===== EXTRACTED INFORMATION =====
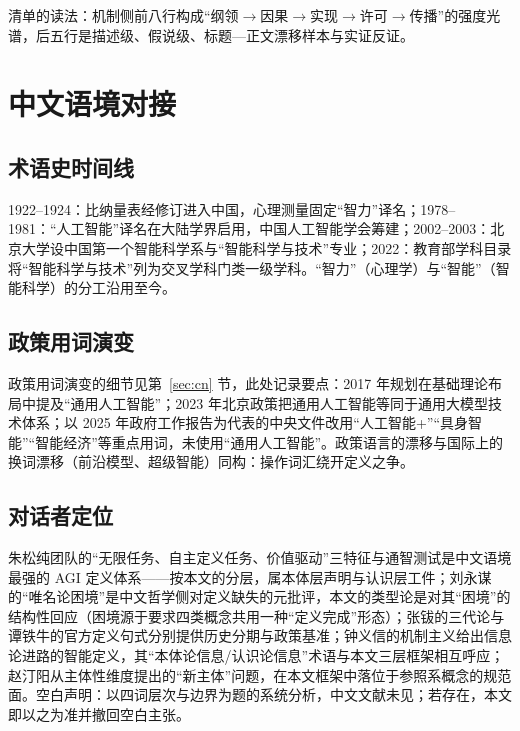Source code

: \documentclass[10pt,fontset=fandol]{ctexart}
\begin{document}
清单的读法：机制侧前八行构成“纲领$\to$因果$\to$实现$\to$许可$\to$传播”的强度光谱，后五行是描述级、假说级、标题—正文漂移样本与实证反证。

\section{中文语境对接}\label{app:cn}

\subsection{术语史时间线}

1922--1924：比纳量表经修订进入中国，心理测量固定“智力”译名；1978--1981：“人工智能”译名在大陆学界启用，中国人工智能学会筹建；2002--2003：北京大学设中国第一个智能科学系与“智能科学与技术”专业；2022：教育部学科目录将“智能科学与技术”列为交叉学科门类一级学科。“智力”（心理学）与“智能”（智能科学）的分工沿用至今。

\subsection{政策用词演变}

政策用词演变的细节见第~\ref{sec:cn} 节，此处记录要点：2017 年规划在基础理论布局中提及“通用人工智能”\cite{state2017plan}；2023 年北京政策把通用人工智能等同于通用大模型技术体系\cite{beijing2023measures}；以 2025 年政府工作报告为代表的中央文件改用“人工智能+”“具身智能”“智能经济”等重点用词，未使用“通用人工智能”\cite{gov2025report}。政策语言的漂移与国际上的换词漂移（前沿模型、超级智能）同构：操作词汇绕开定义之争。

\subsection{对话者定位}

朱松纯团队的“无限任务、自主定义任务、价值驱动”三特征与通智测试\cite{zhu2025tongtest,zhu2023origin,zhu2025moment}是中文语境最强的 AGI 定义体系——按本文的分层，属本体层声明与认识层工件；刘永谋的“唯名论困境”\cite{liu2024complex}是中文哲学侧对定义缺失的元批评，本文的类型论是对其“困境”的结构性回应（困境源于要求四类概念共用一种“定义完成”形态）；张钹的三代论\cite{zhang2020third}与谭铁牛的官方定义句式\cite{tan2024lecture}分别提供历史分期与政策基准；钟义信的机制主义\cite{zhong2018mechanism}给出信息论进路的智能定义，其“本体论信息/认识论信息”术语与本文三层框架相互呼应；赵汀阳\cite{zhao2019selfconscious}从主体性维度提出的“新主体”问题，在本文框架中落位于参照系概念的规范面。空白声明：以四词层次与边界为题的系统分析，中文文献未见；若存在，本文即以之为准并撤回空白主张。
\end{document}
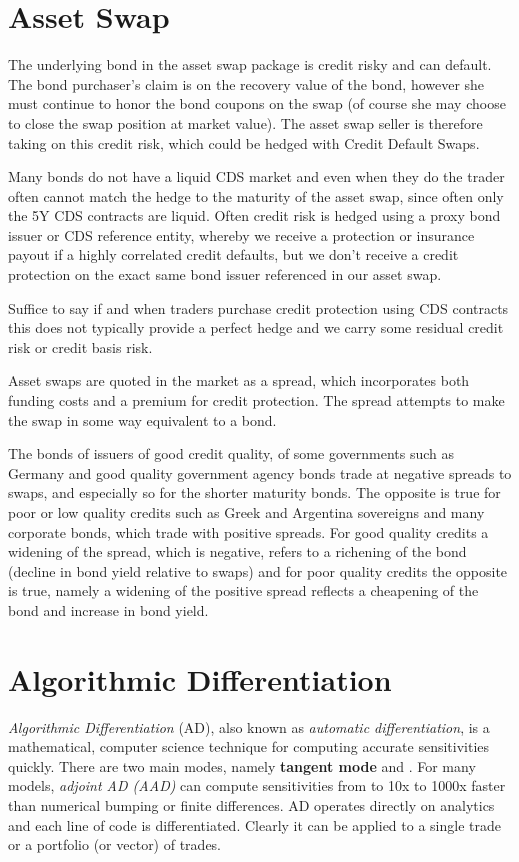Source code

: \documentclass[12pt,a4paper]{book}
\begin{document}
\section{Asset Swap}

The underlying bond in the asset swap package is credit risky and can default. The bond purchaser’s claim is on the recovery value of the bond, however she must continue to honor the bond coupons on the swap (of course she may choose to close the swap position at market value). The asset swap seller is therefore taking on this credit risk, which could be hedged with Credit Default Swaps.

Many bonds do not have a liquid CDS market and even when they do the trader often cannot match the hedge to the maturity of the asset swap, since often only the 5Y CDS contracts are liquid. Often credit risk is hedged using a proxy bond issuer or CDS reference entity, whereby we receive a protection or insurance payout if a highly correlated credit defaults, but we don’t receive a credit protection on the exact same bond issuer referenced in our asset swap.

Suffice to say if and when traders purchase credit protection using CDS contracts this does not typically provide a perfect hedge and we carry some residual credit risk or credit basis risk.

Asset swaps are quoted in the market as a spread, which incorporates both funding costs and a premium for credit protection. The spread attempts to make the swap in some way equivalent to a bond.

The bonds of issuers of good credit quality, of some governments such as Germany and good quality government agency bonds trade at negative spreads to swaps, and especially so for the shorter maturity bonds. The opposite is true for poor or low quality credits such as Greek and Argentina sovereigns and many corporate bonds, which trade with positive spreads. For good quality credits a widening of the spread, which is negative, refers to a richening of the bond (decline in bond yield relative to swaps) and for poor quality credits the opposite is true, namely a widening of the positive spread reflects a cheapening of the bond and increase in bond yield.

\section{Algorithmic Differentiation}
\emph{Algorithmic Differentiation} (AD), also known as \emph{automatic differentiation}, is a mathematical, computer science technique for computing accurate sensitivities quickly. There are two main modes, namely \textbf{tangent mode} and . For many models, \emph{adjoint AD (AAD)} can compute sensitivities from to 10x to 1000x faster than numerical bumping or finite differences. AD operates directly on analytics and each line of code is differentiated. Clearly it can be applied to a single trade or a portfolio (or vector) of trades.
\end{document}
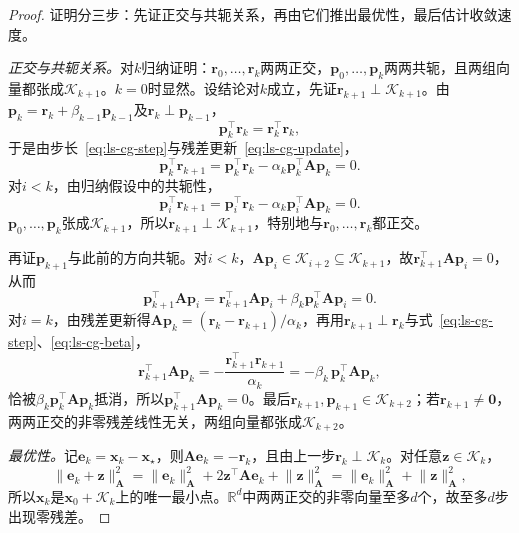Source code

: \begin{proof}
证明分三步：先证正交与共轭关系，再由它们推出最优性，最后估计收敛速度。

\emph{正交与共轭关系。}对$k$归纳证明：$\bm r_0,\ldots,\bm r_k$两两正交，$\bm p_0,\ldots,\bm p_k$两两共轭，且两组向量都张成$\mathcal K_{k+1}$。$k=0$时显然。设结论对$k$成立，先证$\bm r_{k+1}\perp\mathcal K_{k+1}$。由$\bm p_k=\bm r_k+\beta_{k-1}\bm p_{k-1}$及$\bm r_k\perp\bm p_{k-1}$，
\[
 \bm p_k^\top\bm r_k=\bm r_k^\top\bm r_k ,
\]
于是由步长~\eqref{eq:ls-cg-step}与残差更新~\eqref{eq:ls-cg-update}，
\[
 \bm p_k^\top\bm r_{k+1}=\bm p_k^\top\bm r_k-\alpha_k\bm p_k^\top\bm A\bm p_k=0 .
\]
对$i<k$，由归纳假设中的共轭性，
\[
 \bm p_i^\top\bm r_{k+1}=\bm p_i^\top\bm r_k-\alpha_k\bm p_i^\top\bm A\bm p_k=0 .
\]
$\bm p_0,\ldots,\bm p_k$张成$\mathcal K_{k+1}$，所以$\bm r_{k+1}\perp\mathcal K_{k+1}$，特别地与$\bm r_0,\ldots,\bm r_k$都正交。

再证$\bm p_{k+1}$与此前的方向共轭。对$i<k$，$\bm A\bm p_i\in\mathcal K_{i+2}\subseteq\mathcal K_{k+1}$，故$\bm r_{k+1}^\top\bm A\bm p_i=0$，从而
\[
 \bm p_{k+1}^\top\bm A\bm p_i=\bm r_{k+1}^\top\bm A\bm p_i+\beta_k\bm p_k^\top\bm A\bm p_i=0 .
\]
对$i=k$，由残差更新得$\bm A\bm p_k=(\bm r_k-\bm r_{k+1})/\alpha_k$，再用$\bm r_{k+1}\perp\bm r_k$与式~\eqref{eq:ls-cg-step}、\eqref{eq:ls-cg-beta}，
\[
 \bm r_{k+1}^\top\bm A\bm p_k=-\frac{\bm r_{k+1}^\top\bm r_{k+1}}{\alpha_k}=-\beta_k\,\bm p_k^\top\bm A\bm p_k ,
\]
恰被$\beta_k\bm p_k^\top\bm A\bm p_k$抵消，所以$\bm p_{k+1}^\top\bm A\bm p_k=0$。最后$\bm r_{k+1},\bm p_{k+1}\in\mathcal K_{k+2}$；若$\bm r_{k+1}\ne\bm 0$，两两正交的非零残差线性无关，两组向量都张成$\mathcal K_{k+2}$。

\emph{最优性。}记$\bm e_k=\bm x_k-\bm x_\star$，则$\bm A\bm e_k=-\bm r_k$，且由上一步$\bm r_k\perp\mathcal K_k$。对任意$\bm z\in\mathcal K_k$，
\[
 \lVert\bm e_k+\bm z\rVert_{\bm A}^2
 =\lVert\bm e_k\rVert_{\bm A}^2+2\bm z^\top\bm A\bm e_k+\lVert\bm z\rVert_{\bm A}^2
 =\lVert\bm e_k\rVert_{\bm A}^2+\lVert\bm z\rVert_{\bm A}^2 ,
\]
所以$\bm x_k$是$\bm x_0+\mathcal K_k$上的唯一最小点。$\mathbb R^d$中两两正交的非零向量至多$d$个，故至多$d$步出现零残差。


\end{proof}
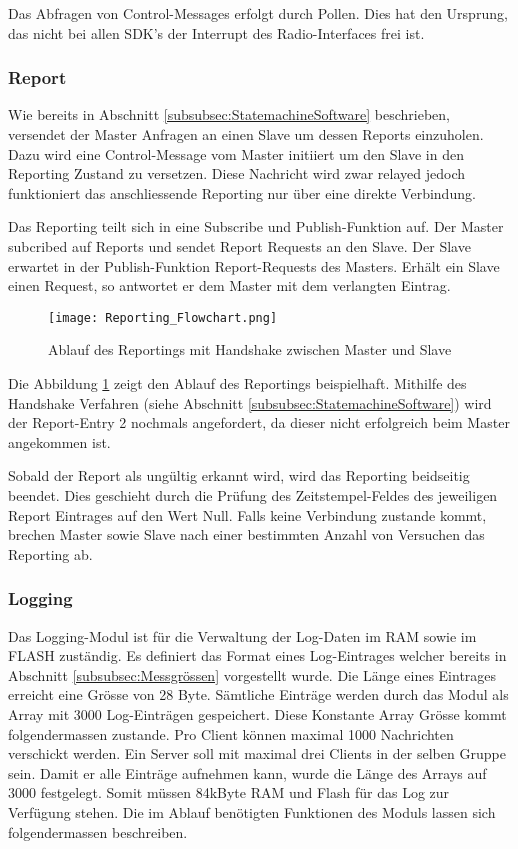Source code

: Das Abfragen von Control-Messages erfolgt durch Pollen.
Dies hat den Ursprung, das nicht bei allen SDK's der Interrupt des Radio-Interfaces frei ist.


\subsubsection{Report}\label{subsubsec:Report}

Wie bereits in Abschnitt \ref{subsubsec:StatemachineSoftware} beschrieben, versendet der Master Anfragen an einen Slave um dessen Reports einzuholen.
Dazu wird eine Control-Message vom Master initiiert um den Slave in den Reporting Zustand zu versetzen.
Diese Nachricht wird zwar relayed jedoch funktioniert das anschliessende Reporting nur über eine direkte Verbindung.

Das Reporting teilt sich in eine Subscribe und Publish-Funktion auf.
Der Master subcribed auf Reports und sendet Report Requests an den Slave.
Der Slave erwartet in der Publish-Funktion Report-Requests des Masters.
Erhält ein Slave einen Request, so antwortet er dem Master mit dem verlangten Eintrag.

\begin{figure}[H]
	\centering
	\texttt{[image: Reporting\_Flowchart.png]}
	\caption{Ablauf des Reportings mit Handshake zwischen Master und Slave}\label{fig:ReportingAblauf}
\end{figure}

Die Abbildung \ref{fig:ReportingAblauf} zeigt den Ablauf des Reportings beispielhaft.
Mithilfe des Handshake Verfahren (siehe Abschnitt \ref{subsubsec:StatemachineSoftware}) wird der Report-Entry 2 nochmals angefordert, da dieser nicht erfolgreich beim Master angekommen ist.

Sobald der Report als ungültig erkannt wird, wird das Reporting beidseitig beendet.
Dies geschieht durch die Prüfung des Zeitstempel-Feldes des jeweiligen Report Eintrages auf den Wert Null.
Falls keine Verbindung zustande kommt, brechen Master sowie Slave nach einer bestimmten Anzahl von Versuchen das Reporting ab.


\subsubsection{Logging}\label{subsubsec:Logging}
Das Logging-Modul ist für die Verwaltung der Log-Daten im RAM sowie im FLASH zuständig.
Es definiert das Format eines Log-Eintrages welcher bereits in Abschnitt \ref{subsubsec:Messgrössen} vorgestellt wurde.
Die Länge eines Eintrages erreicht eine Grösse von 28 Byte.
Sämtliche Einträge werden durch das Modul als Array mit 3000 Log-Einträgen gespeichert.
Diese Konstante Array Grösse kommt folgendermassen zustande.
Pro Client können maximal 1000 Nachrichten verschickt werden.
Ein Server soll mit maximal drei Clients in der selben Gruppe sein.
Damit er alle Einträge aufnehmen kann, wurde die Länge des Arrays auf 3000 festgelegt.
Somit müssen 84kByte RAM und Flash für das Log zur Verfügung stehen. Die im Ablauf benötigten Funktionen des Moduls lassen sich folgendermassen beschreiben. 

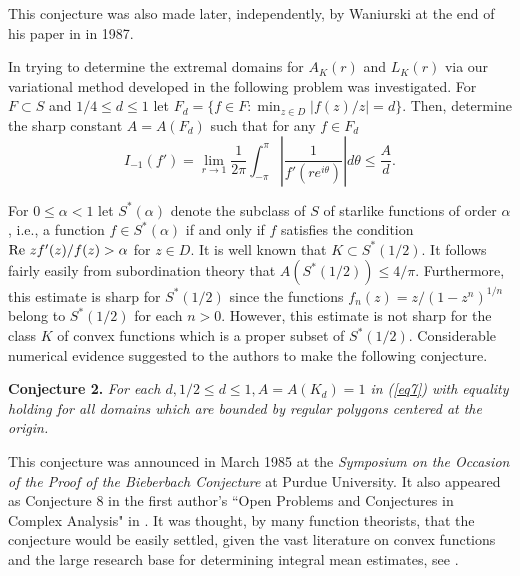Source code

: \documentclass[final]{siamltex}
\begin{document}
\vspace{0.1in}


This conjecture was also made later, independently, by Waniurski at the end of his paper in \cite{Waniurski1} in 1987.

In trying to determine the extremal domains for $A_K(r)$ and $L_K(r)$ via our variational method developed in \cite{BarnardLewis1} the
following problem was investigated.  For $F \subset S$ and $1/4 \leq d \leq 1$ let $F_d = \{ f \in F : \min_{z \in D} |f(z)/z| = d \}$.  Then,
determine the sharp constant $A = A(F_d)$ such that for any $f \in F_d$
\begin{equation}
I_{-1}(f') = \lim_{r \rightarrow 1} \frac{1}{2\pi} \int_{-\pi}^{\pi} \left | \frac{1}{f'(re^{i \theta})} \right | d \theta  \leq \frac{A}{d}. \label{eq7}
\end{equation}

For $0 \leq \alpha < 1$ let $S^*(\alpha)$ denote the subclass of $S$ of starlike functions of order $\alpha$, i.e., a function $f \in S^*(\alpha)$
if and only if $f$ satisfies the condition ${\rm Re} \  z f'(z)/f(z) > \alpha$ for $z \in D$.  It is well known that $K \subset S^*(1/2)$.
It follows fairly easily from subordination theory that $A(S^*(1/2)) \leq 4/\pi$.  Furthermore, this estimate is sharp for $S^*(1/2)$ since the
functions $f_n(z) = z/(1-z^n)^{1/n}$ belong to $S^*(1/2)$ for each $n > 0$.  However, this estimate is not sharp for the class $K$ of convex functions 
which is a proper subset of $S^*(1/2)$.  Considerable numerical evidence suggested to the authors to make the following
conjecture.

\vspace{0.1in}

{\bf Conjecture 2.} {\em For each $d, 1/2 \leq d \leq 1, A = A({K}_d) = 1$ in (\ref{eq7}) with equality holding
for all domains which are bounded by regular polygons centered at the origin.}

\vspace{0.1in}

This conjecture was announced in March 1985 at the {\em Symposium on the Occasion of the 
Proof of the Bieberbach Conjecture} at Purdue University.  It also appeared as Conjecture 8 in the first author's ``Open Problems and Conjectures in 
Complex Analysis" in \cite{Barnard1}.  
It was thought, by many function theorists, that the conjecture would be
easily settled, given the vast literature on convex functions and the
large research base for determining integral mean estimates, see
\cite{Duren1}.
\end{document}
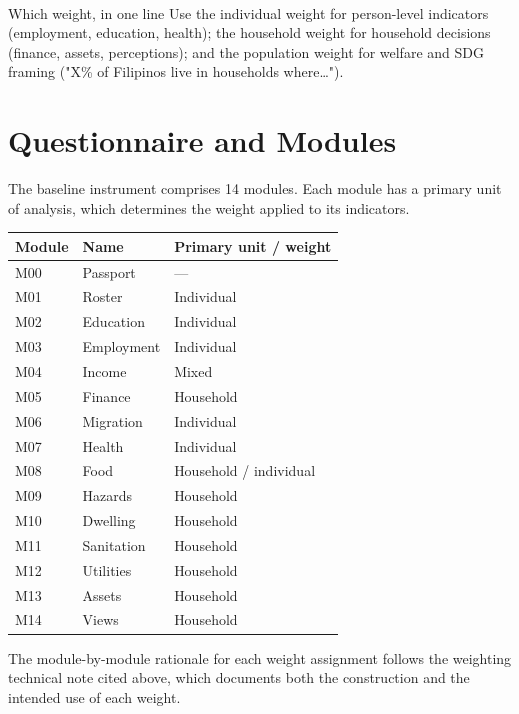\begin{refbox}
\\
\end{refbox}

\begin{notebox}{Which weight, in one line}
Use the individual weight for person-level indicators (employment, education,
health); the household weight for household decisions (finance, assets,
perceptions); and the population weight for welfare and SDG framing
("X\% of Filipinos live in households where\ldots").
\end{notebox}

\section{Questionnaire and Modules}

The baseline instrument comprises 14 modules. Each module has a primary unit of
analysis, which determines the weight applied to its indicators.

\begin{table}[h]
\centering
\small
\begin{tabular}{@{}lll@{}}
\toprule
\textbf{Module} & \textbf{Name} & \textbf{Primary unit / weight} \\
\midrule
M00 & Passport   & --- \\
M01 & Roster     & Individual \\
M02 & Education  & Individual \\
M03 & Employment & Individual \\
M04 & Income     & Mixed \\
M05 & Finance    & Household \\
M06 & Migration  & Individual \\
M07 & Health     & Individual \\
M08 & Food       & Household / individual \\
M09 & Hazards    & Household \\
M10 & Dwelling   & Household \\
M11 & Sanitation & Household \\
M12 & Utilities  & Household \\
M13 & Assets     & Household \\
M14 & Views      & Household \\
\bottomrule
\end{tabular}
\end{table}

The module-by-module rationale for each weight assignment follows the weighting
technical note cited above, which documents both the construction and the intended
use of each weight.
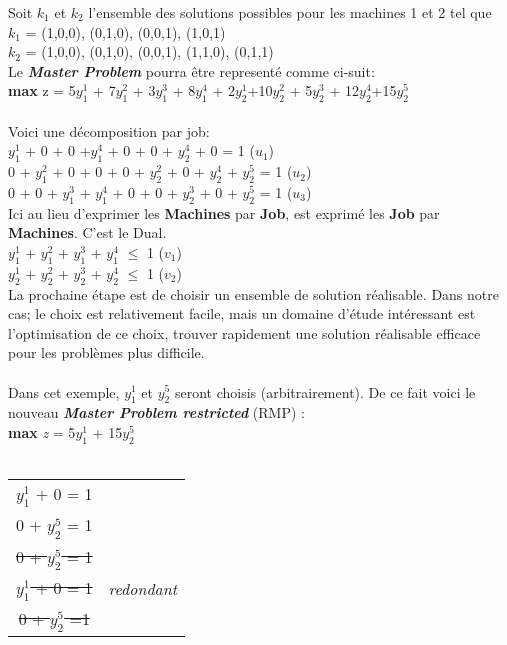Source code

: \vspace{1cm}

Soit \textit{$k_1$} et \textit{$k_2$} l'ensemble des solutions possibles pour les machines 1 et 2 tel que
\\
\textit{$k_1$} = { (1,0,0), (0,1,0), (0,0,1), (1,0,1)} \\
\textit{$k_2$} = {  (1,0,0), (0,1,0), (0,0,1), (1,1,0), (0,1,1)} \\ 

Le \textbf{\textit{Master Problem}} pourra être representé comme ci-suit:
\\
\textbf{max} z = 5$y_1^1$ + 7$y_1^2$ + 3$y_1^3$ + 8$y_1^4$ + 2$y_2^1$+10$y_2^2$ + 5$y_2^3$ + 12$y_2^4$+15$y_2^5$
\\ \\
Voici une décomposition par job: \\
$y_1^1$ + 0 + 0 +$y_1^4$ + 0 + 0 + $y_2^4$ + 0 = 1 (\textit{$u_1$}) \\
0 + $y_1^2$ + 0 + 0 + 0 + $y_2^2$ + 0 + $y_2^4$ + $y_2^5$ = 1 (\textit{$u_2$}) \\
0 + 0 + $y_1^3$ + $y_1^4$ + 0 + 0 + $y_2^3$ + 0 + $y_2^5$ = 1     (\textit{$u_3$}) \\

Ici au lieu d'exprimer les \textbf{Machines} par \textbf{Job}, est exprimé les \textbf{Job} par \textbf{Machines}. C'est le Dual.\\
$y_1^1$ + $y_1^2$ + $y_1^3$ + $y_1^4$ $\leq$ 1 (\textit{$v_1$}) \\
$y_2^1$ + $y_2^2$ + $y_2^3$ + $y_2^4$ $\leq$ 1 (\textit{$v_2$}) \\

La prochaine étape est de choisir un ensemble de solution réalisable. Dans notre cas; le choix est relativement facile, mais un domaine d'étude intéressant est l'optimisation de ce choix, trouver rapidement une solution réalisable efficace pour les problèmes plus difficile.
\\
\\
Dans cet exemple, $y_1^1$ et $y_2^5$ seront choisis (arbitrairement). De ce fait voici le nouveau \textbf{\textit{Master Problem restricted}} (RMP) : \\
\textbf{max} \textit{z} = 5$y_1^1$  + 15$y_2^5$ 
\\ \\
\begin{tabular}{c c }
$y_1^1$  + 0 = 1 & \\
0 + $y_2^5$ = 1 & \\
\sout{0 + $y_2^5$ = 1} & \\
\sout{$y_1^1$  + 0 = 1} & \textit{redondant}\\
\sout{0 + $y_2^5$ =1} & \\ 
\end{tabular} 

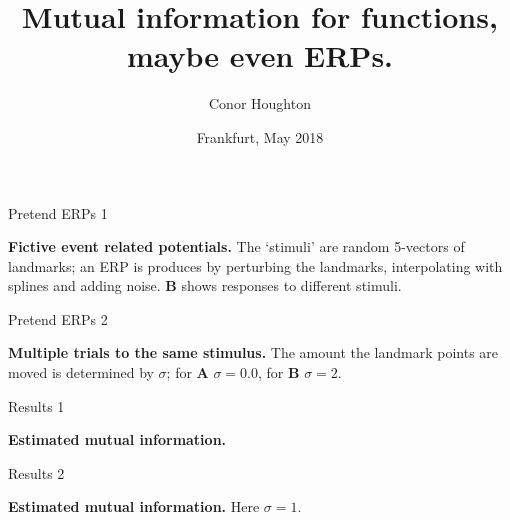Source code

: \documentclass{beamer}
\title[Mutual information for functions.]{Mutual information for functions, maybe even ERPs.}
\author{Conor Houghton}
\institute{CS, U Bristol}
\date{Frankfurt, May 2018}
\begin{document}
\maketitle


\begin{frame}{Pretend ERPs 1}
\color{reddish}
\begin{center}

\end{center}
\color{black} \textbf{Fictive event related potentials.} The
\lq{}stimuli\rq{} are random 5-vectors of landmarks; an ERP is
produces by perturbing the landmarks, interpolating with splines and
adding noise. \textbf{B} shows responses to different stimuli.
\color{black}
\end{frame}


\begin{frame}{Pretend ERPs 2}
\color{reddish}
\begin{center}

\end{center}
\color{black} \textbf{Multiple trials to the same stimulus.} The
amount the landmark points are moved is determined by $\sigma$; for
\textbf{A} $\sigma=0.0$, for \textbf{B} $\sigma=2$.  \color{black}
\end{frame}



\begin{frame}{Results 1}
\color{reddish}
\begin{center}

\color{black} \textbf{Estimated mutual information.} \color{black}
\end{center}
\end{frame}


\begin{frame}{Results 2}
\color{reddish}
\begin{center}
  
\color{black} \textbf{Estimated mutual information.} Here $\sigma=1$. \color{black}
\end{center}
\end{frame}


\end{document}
=====
Search the records for the word "textit" and copy every line where it occurs.

Soit \textit{$k_1$} et \textit{$k_2$} l'ensemble des solutions possibles pour les machines 1 et 2 tel que
\textit{$k_1$} = { (1,0,0), (0,1,0), (0,0,1), (1,0,1)} \\
\textit{$k_2$} = {  (1,0,0), (0,1,0), (0,0,1), (1,1,0), (0,1,1)} \\ 
Le \textbf{\textit{Master Problem}} pourra être representé comme ci-suit:
$y_1^1$ + 0 + 0 +$y_1^4$ + 0 + 0 + $y_2^4$ + 0 = 1 (\textit{$u_1$}) \\
0 + $y_1^2$ + 0 + 0 + 0 + $y_2^2$ + 0 + $y_2^4$ + $y_2^5$ = 1 (\textit{$u_2$}) \\
0 + 0 + $y_1^3$ + $y_1^4$ + 0 + 0 + $y_2^3$ + 0 + $y_2^5$ = 1     (\textit{$u_3$}) \\
$y_1^1$ + $y_1^2$ + $y_1^3$ + $y_1^4$ $\leq$ 1 (\textit{$v_1$}) \\
$y_2^1$ + $y_2^2$ + $y_2^3$ + $y_2^4$ $\leq$ 1 (\textit{$v_2$}) \\
Dans cet exemple, $y_1^1$ et $y_2^5$ seront choisis (arbitrairement). De ce fait voici le nouveau \textbf{\textit{Master Problem restricted}} (RMP) : \\
\textbf{max} \textit{z} = 5$y_1^1$  + 15$y_2^5$ 
\sout{$y_1^1$  + 0 = 1} & \textit{redondant}\\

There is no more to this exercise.